Ali was gone for several days, for something, and my dad was here with me. Shortly after going to bed, the alarm went off. I went to check it out, and by the time I got to it, it was turned off, and a guy from church in Moreno Valley was there. He came because some of the floor, in the kitchen(?), needed to be removed and replaced. I saw water underneath the house. He then left, but I told him the floor needed to be fixed, and he said it would be. Another guy, also from church in Moreno Valley, showed up to fix it.

The alarm was in a closet, and I saw writing, in black ink, written by a lady. Ali had smudged some of it, maybe so I couldn’t read it?

We had a large round, globe sized, chandelier, and two men were fixing the lights / lighting.

I was reading, in a newspaper(?), “The life you are to have will be”, or something along those lines.

Dad asked about death, if whether now, or at the end life, or both. I said both.

(From Oct. 23, 2014)

A female is parked in a white car, backed up. Not in a lot, but more like under an empty overpass. I don’t see her. She is frantic, on the phone to 911. She is telling the operator that a man is coming after her. The operator knows about this man.

The man, in a car, backs up to her car, speeding, crunching hers, then takes off.

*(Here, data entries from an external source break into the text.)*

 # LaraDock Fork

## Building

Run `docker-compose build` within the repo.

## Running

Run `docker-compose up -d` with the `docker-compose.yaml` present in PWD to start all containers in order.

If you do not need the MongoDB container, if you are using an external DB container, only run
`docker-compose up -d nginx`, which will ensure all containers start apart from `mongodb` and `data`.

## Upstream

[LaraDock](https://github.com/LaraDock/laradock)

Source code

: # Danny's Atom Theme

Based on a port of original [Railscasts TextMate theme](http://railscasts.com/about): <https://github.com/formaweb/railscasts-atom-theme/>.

I’m standing on the passenger side, by the back, a ways back. I see her falling out in two, but she is not a body, but more like two burnt circles. I think someone comes with something to cover her.

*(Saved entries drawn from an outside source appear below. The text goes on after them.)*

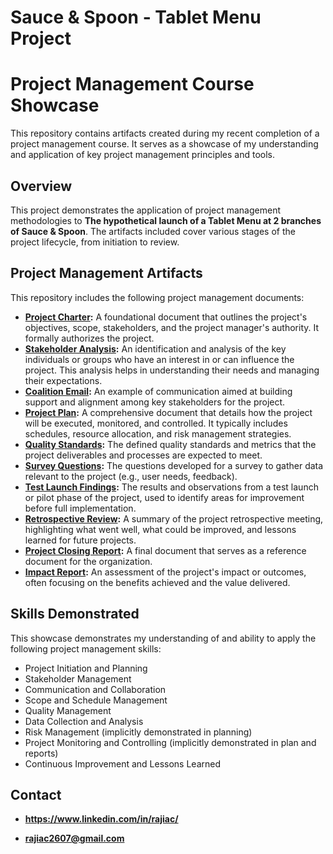 # Sauce & Spoon - Tablet Menu Project 

# Project Management Course Showcase

This repository contains artifacts created during my recent completion of a project management course. It serves as a showcase of my understanding and application of key project management principles and tools.

## Overview

This project demonstrates the application of project management methodologies to **The hypothetical launch of a Tablet Menu at 2 branches of Sauce & Spoon**. The artifacts included cover various stages of the project lifecycle, from initiation to review.

## Project Management Artifacts

This repository includes the following project management documents:

* **[Project Charter](https://docs.google.com/document/d/1dgIQzPWykfZjnRvF1N2qnZfqLG2XgYc7KYSYSPFYiiM/edit?usp=sharing):** A foundational document that outlines the project's objectives, scope, stakeholders, and the project manager's authority. It formally authorizes the project.
* **[Stakeholder Analysis](https://docs.google.com/presentation/d/1axz4fkZ7he7uPMzXvdH2cFYsaxOaZfgZh2B2eTCBerI/edit?usp=sharing):** An identification and analysis of the key individuals or groups who have an interest in or can influence the project. This analysis helps in understanding their needs and managing their expectations.
* **[Coalition Email](https://docs.google.com/document/d/1QRnqB_9t8saJcrJvy-Q5k2KeT6Z2DNNTaSZuXzr-plw/edit?usp=sharing):** An example of communication aimed at building support and alignment among key stakeholders for the project.
* **[Project Plan](https://docs.google.com/spreadsheets/d/1EKSRRa8NOwz5MD91XxJu2rPsH92PgizHAp_duikDKrE/edit?usp=sharing):** A comprehensive document that details how the project will be executed, monitored, and controlled. It typically includes schedules, resource allocation, and risk management strategies.
* **[Quality Standards](https://docs.google.com/spreadsheets/d/1EKSRRa8NOwz5MD91XxJu2rPsH92PgizHAp_duikDKrE/edit?usp=sharing):** The defined quality standards and metrics that the project deliverables and processes are expected to meet.
* **[Survey Questions](https://docs.google.com/spreadsheets/d/1EKSRRa8NOwz5MD91XxJu2rPsH92PgizHAp_duikDKrE/edit?usp=sharing):** The questions developed for a survey to gather data relevant to the project (e.g., user needs, feedback).
* **[Test Launch Findings](https://docs.google.com/presentation/d/1bvv7yT8TFPvYZ3NGrWc0tyDVPBEj2KrZymo9p3hNH6c/edit?usp=sharing):** The results and observations from a test launch or pilot phase of the project, used to identify areas for improvement before full implementation.
* **[Retrospective Review](https://docs.google.com/spreadsheets/d/1XXrbzCSTImU1mbzV5HClXvj7YGSWsWltQn4f4D9a8Xw/edit?usp=sharing):** A summary of the project retrospective meeting, highlighting what went well, what could be improved, and lessons learned for future projects.
* **[Project Closing Report](https://docs.google.com/document/d/1-ueaxy72uNsLqncyr6CwSierdWg6MGL7bFeO63k1RrE/edit?usp=sharing):** A final document that serves as a reference document for the organization.
* **[Impact Report](https://docs.google.com/document/d/1-ueaxy72uNsLqncyr6CwSierdWg6MGL7bFeO63k1RrE/edit?usp=sharing):** An assessment of the project's impact or outcomes, often focusing on the benefits achieved and the value delivered.

## Skills Demonstrated

This showcase demonstrates my understanding of and ability to apply the following project management skills:

* Project Initiation and Planning
* Stakeholder Management
* Communication and Collaboration
* Scope and Schedule Management
* Quality Management
* Data Collection and Analysis
* Risk Management (implicitly demonstrated in planning)
* Project Monitoring and Controlling (implicitly demonstrated in plan and reports)
* Continuous Improvement and Lessons Learned

## Contact


* **https://www.linkedin.com/in/rajiac/**

* **rajiac2607@gmail.com**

Black family, mostly women in their 50’s / 60’s, leave church early, as one of them is in a wheelchair, and they don’t want the other people to get in the way.

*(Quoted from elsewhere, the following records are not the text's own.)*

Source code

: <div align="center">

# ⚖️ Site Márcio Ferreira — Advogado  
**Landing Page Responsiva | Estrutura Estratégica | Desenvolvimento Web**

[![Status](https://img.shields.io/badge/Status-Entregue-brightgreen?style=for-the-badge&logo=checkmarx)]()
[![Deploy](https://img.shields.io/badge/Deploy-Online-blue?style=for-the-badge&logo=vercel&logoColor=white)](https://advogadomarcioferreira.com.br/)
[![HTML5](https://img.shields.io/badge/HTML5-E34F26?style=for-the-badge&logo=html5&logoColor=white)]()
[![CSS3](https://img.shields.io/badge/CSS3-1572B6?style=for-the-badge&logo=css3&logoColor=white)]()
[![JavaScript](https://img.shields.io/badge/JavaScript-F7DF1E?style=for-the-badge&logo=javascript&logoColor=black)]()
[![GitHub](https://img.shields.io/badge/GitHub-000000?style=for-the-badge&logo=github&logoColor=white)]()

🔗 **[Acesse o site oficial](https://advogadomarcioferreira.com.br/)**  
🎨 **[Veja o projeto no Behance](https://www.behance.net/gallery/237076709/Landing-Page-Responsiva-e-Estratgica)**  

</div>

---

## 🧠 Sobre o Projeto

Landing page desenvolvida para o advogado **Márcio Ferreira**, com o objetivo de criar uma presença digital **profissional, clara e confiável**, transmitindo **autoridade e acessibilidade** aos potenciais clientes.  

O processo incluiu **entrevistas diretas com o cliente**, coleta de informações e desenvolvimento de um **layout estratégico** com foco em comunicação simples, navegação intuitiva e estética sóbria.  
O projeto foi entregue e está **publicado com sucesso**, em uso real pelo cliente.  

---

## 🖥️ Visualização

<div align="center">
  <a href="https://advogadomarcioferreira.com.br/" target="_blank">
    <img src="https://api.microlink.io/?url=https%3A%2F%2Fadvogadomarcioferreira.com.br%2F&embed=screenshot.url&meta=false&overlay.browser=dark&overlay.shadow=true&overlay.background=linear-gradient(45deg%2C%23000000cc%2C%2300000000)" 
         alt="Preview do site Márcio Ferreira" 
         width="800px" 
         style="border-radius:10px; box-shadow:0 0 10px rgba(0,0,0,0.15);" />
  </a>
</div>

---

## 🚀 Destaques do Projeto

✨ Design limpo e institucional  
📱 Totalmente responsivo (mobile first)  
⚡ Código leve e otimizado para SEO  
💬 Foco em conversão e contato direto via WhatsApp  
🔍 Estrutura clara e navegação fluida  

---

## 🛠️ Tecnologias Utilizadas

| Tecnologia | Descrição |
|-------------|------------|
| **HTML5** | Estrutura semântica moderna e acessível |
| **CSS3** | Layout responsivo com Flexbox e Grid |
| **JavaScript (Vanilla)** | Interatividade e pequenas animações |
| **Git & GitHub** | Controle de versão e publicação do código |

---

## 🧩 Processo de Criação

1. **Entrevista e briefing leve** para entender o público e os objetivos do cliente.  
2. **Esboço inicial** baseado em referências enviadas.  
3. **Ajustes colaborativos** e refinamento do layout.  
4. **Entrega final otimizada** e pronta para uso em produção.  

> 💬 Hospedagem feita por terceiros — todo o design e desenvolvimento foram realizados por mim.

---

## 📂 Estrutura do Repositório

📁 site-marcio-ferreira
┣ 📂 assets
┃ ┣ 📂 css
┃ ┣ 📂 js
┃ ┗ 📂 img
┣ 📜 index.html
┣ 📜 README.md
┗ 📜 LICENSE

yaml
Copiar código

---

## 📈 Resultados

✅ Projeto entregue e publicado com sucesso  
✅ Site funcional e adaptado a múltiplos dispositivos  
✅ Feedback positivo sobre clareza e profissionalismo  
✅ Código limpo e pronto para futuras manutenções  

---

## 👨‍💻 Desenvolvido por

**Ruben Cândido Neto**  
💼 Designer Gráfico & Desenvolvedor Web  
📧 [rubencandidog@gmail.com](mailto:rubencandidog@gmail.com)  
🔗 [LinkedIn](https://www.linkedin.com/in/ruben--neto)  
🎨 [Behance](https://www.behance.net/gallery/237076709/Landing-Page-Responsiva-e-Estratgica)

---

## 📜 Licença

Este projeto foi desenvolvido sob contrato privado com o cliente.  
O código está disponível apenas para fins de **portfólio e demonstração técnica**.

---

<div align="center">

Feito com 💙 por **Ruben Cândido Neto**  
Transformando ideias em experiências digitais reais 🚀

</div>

David Bowie is there, dressed warmly in a dark sweater. I ask him if Iman is ok with him being Mormon. He acknowledges yes.

We (including?) are at Oprah’s house, looking at her collectibles collection. She has some life-sized statues from different movies. She also has some things of Einstein.

I am riding in a rail train, with no top, with somebody else, inside this room. Looking down, I mention that the rail isn’t there, but then I see it.

I’m in Alan Alda’s bedroom, standing at the end, to the left (if on the bed). I think there might also be an orangey cat.

Alan is on the right side of the bed. He has on those square glasses with the big black frames. He is wearing striped pajamas, but I see that they are see through, and see what looks like white shorts underneath.

His wife is next to him, sitting up, with shorts on. She is skinny, so much so, that I can see a bone sticking out of her left leg, up by the hips. She has really short hair, and I wonder if she is gay. There are several different colored striped pajamas on the end of the bed between them.

Alan puts his arm over her stomach / chest area, bringing her down, wanting to get frisky with her. She mentions that I am there. I know they do other things, read, when I’m not there.

(Didn’t realize I had so much to write.)

Help Me Hold On

Me, and the old man neighbor, are together at a warehouse that sells plants, and flowers, a nursery. We are resting by the doors, watching the people, which are few. A manager(?), and another employee are doing something behind a counter. (There’s more, but I don’t remember.)

Ali, and I, are walking down a very rocky orange-y / rusty colored hill. About halfway down, I see cars traveling from left to right, on the hill. I see Ali’s vehicle below. Just above the cars, there is a crevice(?). He is able to jump across, and down to the car. He gets in, starts to drive, not leaving. He looks back, waiting for me.

The crevice looks too dangerous for me, so I decide to go back the way we came. I’m not able to get a grip, slowly sliding down. I’m telling myself, out loud, to hold on. I continue slipping, becoming scared. I then cry out, “God, help me hold on!” I then stop, being able to get a grip on the edges of an arrowhead rock formation. I look below, and see that if I had kept going, I would’ve fallen on the hill a bit of a distance down. I then look to my left, and see the wife of a church leader standing on a level area. She was sticking her head out, looking at me.